TRY IT:
Below is a block of entries; repeat exactly the lines starting at the line that contains "Otaviano Ferreira de**" and ending at the line that contains "Ingressou na política", both included.

DATA EXCERPTS:
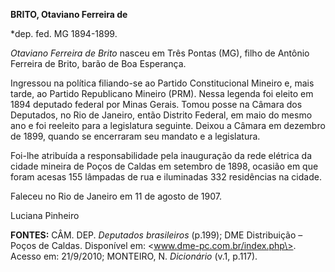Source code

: **BRITO, Otaviano Ferreira de**

\*dep. fed. MG 1894-1899.

*Otaviano Ferreira de Brito* nasceu em Três Pontas (MG), filho de
Antônio Ferreira de Brito, barão de Boa Esperança.

Ingressou na política filiando-se ao Partido Constitucional Mineiro e,
mais tarde, ao Partido Republicano Mineiro (PRM). Nessa legenda foi
eleito em 1894 deputado federal por Minas Gerais. Tomou posse na Câmara
dos Deputados, no Rio de Janeiro, então Distrito Federal, em maio do
mesmo ano e foi reeleito para a legislatura seguinte. Deixou a Câmara em
dezembro de 1899, quando se encerraram seu mandato e a legislatura.

Foi-lhe atribuída a responsabilidade pela inauguração da rede elétrica
da cidade mineira de Poços de Caldas em setembro de 1898, ocasião em que
foram acesas 155 lâmpadas de rua e iluminadas 332 residências na cidade.

Faleceu no Rio de Janeiro em 11 de agosto de 1907.

Luciana Pinheiro

**FONTES:** CÂM. DEP. *Deputados brasileiros* (p.199); DME Distribuição
– Poços de Caldas. Disponível em: \<www.dme-pc.com.br/index.php\>.
Acesso em: 21/9/2010; MONTEIRO, N. *Dicionário* (v.1, p.117).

REPLY TO THE TASK:
: **BRITO, Otaviano Ferreira de**

\*dep. fed. MG 1894-1899.

*Otaviano Ferreira de Brito* nasceu em Três Pontas (MG), filho de
Antônio Ferreira de Brito, barão de Boa Esperança.

Ingressou na política filiando-se ao Partido Constitucional Mineiro e,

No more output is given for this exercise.